* Directions for this task: The answer should consist solely of the lines from the first one below through the line containing "allowing customized views.", copied exactly.

* Stored data:
^^^^
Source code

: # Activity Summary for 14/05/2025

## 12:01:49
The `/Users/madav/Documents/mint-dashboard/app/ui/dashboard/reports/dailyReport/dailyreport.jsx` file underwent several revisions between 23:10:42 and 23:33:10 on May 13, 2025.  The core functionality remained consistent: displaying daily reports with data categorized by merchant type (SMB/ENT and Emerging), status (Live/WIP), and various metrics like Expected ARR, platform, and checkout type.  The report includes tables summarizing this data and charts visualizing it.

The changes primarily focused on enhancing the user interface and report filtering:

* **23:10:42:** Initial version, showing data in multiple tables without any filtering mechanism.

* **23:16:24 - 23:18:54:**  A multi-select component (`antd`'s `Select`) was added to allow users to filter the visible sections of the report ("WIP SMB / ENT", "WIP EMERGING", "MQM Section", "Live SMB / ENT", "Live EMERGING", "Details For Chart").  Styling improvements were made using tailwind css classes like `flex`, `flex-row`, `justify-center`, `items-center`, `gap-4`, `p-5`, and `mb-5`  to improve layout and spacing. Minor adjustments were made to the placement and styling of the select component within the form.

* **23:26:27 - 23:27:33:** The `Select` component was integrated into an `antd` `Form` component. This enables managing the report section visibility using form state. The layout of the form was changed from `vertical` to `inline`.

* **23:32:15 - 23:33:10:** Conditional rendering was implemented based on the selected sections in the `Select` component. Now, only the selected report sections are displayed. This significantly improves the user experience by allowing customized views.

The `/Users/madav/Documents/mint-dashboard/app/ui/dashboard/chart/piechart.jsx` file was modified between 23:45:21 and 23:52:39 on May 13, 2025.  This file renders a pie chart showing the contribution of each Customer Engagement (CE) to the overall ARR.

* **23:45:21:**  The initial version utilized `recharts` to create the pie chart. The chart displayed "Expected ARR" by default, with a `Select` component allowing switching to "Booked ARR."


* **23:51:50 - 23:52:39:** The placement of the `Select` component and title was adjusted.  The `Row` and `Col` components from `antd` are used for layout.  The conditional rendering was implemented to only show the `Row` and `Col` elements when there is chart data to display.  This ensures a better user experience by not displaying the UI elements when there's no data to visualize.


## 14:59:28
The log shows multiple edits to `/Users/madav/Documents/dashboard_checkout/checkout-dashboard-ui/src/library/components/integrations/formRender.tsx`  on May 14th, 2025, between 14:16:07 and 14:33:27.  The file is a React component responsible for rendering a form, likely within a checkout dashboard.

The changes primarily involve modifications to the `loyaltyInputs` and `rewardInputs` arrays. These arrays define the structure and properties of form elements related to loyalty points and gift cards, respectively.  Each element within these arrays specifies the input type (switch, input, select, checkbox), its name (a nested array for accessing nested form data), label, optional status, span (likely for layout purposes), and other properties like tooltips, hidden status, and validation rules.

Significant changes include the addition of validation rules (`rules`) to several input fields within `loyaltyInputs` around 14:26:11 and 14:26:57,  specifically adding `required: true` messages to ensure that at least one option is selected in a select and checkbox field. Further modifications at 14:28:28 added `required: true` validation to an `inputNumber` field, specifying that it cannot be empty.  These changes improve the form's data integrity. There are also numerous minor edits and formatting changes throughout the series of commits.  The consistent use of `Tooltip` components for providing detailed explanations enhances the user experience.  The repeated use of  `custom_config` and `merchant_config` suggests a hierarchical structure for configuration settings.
^^^^
* Response area:
Source code

: # Activity Summary for 14/05/2025

## 12:01:49
The `/Users/madav/Documents/mint-dashboard/app/ui/dashboard/reports/dailyReport/dailyreport.jsx` file underwent several revisions between 23:10:42 and 23:33:10 on May 13, 2025.  The core functionality remained consistent: displaying daily reports with data categorized by merchant type (SMB/ENT and Emerging), status (Live/WIP), and various metrics like Expected ARR, platform, and checkout type.  The report includes tables summarizing this data and charts visualizing it.

The changes primarily focused on enhancing the user interface and report filtering:

* **23:10:42:** Initial version, showing data in multiple tables without any filtering mechanism.

* **23:16:24 - 23:18:54:**  A multi-select component (`antd`'s `Select`) was added to allow users to filter the visible sections of the report ("WIP SMB / ENT", "WIP EMERGING", "MQM Section", "Live SMB / ENT", "Live EMERGING", "Details For Chart").  Styling improvements were made using tailwind css classes like `flex`, `flex-row`, `justify-center`, `items-center`, `gap-4`, `p-5`, and `mb-5`  to improve layout and spacing. Minor adjustments were made to the placement and styling of the select component within the form.

* **23:26:27 - 23:27:33:** The `Select` component was integrated into an `antd` `Form` component. This enables managing the report section visibility using form state. The layout of the form was changed from `vertical` to `inline`.

* **23:32:15 - 23:33:10:** Conditional rendering was implemented based on the selected sections in the `Select` component. Now, only the selected report sections are displayed. This significantly improves the user experience by allowing customized views.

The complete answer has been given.